Started by January 10, 2006
```Hi group,

I have a simulation in which a noisy binary CPFSK signal is filtered
with a FIR filter representing the channel. Due to the channel, the BER
curve shifts to the right. I'm trying to construct a blind equalizer
for CPFSK using the Constant Modulus (CM) criterion operating on a
block of data.

Normally the CM criterion is applied in a recursive way to update a
gradient descent algorithm, just like LMS, RLS, etc. I was wondering if
one can compute the solution directly by computing a least squares
solution to RW=P, where R is the correlation matrix of the channel
output, P is the crosscorrelation of the channel output and a
complex-limited version of the channel output (CM criterion), and
finally W is the FIR tap weight vector that is sought.

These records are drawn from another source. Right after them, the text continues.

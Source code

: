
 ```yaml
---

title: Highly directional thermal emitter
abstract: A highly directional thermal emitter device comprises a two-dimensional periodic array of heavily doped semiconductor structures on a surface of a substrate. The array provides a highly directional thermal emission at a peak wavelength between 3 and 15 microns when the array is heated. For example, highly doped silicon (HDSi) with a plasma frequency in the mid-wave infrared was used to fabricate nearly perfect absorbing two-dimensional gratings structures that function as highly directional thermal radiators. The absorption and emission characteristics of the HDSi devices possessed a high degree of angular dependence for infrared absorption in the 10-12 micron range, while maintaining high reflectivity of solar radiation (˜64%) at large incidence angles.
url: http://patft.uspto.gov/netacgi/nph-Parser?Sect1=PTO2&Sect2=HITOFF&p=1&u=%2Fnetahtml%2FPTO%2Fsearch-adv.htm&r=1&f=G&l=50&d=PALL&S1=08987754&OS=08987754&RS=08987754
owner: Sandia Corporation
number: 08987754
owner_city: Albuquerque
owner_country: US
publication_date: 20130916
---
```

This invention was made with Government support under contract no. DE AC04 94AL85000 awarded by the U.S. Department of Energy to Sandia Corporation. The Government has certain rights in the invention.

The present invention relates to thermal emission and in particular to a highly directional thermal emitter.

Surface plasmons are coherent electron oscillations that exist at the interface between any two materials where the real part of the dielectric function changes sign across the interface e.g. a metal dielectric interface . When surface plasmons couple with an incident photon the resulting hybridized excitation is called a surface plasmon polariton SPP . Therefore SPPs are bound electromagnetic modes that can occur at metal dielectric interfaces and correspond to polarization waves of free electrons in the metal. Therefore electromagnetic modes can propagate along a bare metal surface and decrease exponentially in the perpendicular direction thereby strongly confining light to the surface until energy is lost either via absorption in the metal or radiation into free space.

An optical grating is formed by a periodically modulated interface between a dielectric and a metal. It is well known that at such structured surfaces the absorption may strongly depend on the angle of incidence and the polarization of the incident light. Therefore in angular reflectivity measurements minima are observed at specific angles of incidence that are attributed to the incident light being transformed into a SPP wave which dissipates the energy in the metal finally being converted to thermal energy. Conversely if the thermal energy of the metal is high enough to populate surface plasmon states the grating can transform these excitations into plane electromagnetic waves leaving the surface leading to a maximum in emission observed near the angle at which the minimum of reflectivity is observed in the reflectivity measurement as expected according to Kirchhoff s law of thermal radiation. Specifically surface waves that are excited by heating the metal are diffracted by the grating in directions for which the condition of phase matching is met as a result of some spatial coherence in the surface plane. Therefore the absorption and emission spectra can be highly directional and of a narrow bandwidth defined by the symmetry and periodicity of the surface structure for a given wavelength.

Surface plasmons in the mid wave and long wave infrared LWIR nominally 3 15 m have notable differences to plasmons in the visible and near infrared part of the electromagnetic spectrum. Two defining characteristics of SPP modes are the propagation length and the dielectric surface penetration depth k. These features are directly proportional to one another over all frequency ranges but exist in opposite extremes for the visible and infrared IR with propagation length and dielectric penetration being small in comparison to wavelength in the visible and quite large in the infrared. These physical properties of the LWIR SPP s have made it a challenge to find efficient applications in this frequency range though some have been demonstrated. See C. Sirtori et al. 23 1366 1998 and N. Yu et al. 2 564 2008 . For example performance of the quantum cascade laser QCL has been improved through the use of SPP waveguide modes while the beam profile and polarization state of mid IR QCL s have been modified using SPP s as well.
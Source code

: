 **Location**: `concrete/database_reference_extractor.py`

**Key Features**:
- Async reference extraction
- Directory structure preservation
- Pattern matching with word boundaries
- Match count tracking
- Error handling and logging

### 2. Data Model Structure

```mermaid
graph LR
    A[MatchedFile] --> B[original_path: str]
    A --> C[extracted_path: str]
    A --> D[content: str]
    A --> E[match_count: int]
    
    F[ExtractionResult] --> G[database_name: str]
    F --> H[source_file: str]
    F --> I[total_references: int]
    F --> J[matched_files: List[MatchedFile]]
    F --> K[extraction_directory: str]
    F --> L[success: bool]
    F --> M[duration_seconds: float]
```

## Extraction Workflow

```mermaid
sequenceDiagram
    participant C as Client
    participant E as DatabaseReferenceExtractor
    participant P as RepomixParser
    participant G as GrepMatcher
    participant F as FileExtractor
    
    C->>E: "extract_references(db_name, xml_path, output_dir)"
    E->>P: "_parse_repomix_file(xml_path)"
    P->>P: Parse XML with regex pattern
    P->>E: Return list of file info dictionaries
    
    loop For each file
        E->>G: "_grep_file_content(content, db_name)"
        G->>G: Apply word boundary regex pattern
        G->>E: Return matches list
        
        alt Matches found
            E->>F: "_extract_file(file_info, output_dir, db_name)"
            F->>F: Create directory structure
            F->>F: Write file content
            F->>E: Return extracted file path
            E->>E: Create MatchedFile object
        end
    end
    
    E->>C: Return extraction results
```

So fari I haven't had much luck with this. Any suggestions for a static
channel that I can try that should be equalizable using this approach?
I have tried channels like [k*exp(j*theta) 1], boxcar filters, etc. I
have not tried Rayleigh or Rician channels yet, figuring the static
case should be easier to work with first.

Thanks,

John

```
```
john wrote:
> Hi group,
>
> I have a simulation in which a noisy binary CPFSK signal is filtered
> with a FIR filter representing the channel. Due to the channel, the BER
> curve shifts to the right. I'm trying to construct a blind equalizer
> for CPFSK using the Constant Modulus (CM) criterion operating on a
> block of data.
>
> Normally the CM criterion is applied in a recursive way to update a
> gradient descent algorithm, just like LMS, RLS, etc. I was wondering if
> one can compute the solution directly by computing a least squares
> solution to RW=P, where R is the correlation matrix of the channel
> output, P is the crosscorrelation of the channel output and a
> complex-limited version of the channel output (CM criterion), and
> finally W is the FIR tap weight vector that is sought.

Certainly you can do it this way if you like. The disadvantage is the
need to have a huge storage for the correlation data to average the
statistics over time. Once the data is accumulated the amount of the
computation is also going to be hideous. The direct calculation of the
long vector W can suffer from the computing problems, especially when R
is near singular, which is likely.
Also this method assumes the time invariant channel, whereas the
gradient algorithms are tracking the variations.

> So fari I haven't had much luck with this. Any suggestions for a static
> channel that I can try that should be equalizable using this approach?
> I have tried channels like [k*exp(j*theta) 1], boxcar filters, etc. I
> have not tried Rayleigh or Rician channels yet, figuring the static
> case should be easier to work with first.

Probably there is a mistake somewhere. The method should work.